Luna merotasikan bola matanya. “Halah ... muka-muka lo itu udah bisa gue tebak.”

“Aduh ... kalian ini kenapa lagi, sih?! Bunda perhatikan kalian malah asyik adu mulut di sini. Pusing Bunda lihatnya,” ujar Ara yang baru saja keluar dari arah pintu kamarnya.

“Ini nih, Suci. Bukannya langsung pulang, ini malah sengaja nonton basket ke sekolah Luna,” ujar Luna sangat kesal.

“Bunda, Suci hanya ingin mendukung tim sekolah Suci aja kok, enggak lebih,” jawab Suci menimpali.

Ara menghela napasnya. “Luna, biarin ajalah, adik kamu nonton basket. Hanya sesekali aja, kan?”

Luna membulatkan matanya sempurna. Tak menyangka tentang ibunya yang kali ini membela Suci di hadapannya. Jangankan Luna, Suci saja merasa speechless tentang perubahan sikap ibunya yang terasa lembut jika di dengar, dan terasa damai jika dilihat. Setelah sekian lama, akhirnya Suci bisa merasakan kehangatan kembali dari ibunya.

“Bunda belain Suci dibandingkan Luna? Asal Bunda tahu, Suci itu sengaja datang ke sekolah karena ingin mempermalukan Luna, dan juga caper sama cowok-cowok yang ada di sana!” Luna begitu marah, tak terima jika ibunya berpihak pada Suci. “Luna benci sama Bunda!”

“Luna, tunggu, Nak!”

Luna berlari menaiki anak tangga dengan cepat. Menutup pintu kamarnya begitu kencang, hingga mampu terdengar sampai lantai bawah.
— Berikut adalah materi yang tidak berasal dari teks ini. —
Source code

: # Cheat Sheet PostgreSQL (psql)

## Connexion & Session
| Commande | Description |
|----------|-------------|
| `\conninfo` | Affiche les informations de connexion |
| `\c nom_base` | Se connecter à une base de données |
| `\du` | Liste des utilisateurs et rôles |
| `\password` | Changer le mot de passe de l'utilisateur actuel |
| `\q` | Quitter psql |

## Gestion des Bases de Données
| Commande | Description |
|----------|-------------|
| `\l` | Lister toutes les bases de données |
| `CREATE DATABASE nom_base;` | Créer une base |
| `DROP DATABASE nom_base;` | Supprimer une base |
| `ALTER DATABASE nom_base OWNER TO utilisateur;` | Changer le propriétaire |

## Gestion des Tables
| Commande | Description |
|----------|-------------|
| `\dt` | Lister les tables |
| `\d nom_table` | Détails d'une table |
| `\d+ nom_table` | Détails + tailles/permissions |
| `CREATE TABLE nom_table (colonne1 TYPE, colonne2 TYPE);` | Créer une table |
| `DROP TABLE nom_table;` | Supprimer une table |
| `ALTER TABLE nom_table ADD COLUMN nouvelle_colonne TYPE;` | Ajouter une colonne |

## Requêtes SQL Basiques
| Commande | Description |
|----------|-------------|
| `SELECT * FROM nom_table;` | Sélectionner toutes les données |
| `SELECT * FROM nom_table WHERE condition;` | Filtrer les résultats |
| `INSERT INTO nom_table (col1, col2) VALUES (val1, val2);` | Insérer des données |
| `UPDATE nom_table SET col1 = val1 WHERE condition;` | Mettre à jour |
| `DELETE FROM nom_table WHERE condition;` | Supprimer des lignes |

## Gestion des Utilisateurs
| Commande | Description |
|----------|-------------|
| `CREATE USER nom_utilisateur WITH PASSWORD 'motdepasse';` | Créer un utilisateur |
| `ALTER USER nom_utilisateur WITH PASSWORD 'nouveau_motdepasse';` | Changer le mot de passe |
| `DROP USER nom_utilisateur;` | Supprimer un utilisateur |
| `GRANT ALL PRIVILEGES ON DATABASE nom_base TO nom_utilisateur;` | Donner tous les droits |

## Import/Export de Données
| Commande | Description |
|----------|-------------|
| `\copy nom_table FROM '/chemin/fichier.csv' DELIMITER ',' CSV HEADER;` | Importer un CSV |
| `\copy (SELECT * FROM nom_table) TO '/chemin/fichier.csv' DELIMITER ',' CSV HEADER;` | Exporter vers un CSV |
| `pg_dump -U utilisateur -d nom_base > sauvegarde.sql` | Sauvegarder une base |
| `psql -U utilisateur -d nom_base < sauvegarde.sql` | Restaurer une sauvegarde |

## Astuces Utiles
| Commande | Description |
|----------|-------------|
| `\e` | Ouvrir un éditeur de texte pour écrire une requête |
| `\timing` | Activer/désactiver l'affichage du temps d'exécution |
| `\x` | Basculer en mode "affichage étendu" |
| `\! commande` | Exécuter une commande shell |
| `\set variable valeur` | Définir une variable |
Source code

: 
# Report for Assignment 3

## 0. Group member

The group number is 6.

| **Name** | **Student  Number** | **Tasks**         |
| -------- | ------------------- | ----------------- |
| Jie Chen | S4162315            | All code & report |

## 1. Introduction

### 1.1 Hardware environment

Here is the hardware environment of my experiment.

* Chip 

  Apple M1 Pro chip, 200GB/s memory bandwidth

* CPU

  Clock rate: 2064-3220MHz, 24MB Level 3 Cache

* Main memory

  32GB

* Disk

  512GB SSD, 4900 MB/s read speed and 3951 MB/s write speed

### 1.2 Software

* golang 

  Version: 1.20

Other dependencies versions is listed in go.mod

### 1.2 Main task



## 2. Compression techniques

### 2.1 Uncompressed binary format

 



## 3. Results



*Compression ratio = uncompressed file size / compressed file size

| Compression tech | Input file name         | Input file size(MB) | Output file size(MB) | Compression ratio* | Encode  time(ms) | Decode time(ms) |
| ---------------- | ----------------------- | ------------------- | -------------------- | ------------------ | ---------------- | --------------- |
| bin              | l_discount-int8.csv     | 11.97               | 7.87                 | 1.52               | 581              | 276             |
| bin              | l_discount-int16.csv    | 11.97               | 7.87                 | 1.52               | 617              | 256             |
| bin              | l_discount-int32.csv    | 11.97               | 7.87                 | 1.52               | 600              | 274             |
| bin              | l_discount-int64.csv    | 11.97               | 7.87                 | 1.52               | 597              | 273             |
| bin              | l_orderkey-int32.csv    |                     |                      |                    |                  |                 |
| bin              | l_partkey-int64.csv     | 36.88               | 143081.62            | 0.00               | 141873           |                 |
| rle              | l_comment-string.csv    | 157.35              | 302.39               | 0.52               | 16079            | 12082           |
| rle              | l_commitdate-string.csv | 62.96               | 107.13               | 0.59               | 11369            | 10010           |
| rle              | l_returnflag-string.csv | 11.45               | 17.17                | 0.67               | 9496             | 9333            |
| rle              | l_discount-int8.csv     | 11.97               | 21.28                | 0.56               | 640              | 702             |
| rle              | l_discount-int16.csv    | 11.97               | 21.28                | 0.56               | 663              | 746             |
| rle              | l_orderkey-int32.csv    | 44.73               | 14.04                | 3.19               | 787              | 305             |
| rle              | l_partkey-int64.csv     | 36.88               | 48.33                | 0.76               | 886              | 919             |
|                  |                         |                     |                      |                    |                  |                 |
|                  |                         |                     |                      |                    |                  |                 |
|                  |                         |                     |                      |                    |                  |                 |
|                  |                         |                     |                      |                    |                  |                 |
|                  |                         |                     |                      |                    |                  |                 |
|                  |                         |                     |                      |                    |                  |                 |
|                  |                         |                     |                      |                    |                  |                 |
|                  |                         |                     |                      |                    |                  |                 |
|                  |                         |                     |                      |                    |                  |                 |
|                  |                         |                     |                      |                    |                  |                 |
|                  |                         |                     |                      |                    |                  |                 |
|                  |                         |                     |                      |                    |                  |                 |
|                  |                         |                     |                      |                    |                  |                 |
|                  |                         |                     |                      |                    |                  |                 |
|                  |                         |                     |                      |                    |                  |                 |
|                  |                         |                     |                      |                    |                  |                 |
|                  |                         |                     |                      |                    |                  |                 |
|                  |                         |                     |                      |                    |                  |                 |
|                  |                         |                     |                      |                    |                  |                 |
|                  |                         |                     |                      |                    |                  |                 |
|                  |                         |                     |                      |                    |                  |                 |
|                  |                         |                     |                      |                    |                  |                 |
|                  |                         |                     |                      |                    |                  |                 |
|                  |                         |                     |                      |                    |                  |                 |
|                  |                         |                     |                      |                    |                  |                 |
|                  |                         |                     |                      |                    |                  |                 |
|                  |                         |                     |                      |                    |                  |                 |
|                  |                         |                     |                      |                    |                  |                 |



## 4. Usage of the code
Ara hanya bisa menghembuskan napasnya pelan, ia salah sudah membuat putri kesayangannya terluka.

Ara menoleh ke arah Suci yang hanya merapatkan bibirnya. “Suci, lain kali kamu nggak usah pergi nonton basket ke sekolah kakak kamu. Ini pertama dan terakhir untuk kamu pergi melihat pertandingan itu. Mau dengan alasan kamu mendukung sekolah kamu pun, tetap tidak boleh.”

“Ta-tapi Bunda ....”

“Jangan protes! Atau Bunda akan kurung kamu sebagai hukuman,” ancam Ara, membuat Suci mengangguk patuh.